Em 2019, o icônico personagem Batman completa 80 anos desde sua criação para os quadrinhos. E ainda que as adaptações para cinema já datem da década de 40, no formato episódico, hoje as adaptações mais conhecidas começam com o seriado para a televisão de 1966, seguido da adaptação de Tim Burton (1989), a trilogia de Christopher Nolan(2005-2012), e a recente adaptação de Zack Snyder (2015-2017) para a tentativa de criação de um universo cinematográfico. Todas essas produções, as mais memoráveis, tem uma coisa em comum: em algum momento tiveram a participação de um personagem que quiçá seja ainda mais marcante que o próprio Batman – o Coringa.

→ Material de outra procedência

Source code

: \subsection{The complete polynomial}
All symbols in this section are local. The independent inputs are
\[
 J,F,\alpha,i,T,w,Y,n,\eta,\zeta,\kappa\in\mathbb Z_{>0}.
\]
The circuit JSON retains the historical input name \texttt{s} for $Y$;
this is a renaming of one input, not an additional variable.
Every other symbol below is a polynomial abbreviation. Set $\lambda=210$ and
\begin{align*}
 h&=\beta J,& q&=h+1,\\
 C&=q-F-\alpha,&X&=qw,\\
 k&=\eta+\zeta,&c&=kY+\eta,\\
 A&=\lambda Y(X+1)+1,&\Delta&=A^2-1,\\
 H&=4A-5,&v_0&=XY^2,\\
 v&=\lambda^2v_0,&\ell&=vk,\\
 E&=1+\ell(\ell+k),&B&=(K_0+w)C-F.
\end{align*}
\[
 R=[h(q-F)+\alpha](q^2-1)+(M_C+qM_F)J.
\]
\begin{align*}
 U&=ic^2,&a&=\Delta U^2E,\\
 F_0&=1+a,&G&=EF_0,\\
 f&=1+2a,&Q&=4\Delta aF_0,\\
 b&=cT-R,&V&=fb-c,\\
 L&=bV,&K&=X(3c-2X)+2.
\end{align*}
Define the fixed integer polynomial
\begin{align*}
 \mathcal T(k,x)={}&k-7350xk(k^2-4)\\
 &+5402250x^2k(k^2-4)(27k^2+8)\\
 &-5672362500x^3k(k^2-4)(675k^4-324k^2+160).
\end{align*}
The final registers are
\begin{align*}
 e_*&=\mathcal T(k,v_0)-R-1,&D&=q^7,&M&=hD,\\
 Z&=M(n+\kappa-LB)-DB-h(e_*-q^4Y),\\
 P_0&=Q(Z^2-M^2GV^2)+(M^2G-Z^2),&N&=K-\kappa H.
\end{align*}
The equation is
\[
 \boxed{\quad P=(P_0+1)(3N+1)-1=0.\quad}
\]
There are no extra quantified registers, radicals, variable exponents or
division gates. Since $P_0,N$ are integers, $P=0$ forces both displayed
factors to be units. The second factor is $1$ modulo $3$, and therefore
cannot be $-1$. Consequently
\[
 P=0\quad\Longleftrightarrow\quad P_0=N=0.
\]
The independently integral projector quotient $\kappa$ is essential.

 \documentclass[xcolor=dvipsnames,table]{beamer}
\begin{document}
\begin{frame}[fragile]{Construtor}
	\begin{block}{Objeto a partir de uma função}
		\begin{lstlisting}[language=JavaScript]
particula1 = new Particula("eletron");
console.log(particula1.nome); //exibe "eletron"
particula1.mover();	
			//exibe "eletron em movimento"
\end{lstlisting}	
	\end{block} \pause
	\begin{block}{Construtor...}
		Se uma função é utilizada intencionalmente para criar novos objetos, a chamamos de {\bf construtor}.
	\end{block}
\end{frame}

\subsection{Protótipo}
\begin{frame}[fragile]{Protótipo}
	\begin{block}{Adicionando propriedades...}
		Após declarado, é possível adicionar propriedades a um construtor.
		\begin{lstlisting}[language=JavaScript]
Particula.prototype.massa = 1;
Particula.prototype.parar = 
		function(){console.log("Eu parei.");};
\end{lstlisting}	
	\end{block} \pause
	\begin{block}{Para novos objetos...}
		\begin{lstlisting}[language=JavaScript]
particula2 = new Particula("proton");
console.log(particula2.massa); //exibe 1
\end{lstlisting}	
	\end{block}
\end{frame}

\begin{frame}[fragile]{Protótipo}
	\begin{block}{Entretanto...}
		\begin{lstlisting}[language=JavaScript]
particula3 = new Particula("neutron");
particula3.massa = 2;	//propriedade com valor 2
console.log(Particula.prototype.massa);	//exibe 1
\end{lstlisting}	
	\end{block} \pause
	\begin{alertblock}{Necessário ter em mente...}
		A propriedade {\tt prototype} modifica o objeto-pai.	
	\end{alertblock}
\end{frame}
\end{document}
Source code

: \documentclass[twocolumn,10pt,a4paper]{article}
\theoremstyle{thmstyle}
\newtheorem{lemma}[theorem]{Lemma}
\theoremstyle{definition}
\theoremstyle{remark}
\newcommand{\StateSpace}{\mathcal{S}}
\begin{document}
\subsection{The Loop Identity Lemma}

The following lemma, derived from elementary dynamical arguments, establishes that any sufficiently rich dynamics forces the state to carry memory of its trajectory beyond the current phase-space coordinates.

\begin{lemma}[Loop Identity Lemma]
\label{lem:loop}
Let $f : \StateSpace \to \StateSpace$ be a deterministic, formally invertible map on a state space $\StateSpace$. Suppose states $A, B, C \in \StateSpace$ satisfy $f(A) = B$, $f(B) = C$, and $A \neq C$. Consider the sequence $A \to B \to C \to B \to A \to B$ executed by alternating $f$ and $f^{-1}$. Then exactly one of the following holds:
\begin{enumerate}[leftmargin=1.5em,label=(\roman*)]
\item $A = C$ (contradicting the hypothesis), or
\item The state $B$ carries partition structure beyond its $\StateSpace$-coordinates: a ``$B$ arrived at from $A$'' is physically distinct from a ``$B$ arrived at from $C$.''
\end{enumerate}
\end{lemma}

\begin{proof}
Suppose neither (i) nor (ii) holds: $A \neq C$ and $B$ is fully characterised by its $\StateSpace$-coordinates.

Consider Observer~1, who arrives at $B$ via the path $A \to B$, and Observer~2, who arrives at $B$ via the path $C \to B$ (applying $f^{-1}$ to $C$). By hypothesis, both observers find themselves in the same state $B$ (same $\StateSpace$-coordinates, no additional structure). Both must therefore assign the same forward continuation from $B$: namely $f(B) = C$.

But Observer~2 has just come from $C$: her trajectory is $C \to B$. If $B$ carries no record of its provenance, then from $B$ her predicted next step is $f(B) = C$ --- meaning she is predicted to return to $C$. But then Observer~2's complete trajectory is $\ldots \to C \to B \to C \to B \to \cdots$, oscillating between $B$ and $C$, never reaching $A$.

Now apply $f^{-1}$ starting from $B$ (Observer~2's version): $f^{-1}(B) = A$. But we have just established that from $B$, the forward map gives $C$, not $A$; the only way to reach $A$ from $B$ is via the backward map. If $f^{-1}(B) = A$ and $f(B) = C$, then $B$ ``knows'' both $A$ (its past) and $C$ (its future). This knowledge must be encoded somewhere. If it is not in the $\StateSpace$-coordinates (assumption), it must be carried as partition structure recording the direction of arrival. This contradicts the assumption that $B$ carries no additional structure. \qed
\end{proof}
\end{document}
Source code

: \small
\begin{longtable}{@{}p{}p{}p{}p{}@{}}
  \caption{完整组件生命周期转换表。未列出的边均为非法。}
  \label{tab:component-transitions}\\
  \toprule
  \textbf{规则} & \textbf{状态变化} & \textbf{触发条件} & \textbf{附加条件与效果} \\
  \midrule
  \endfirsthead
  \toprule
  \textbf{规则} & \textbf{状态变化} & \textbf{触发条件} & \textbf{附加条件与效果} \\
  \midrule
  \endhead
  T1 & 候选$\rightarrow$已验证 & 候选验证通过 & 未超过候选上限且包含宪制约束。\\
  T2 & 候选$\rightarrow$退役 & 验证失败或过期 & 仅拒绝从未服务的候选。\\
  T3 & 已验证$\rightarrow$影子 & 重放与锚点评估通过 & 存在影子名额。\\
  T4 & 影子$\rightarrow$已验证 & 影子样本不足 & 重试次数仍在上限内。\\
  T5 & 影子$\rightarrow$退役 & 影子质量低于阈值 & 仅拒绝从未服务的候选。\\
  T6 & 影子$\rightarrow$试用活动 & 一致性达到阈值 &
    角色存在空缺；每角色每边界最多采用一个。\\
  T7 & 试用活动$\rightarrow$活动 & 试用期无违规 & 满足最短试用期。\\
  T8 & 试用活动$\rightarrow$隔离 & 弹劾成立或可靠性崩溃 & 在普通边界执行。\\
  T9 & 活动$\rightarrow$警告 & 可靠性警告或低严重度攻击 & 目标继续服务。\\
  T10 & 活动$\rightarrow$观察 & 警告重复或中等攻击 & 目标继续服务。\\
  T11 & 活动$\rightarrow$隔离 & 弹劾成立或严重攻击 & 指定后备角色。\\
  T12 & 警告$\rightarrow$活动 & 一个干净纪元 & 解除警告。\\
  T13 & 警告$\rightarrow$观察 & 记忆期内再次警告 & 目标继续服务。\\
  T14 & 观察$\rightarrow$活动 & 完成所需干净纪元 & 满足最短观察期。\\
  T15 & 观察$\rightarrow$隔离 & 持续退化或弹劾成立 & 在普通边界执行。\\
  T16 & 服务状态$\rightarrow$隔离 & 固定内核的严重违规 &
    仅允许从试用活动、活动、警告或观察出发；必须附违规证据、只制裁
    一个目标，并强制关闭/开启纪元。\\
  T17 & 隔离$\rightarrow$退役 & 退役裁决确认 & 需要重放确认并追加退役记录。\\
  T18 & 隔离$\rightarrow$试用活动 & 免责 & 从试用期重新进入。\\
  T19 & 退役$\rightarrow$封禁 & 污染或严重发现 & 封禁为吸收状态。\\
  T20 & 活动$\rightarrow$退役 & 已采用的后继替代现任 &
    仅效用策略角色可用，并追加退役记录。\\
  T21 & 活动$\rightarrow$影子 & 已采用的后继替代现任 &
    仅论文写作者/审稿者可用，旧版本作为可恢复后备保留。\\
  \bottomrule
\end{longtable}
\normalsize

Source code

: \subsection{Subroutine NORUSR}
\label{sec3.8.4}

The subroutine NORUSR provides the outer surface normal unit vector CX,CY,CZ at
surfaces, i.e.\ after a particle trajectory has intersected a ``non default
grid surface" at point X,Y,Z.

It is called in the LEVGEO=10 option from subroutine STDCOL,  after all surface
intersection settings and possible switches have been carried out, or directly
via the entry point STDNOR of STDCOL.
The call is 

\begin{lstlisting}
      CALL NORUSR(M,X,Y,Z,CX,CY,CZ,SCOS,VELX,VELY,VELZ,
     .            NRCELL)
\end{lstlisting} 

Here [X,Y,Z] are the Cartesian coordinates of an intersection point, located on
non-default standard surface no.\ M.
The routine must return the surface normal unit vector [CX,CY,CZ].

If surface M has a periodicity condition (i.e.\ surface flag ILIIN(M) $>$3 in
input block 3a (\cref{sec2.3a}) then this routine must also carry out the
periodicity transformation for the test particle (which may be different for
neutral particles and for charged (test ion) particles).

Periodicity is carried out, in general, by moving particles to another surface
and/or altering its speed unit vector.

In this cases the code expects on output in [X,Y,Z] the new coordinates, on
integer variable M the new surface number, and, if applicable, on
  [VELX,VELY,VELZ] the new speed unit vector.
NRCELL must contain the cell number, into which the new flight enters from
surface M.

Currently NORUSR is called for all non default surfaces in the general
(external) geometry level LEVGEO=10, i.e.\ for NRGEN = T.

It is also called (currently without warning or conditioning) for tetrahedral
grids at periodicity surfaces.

Com a tentativa fracassada da criação de um universo cinematográfico coeso para os personagens da DC Comics, a Warner Bros. deixou de lado temporariamente a última versão do Coringa, interpretado por Jared Leto, para produzir um filme independente e sem conexão com nenhum filme anterior, com uma história original para o clássico vilão. Escrito e dirigido por Todd Phillips (conhecido por comédias como “Se Beber Não Case”) e protagonizado por Joaquin Phoenix (conhecido por dramas cômicos como “Ela” e “Um Homem Irracional”), “Coringa” chega aos cinemas em uma produção que tecnicamente beira a perfeição, mas ao mesmo tempo traz uma inversão de valores absurda associada a uma mensagem política unilateral que incita o caos e a violência.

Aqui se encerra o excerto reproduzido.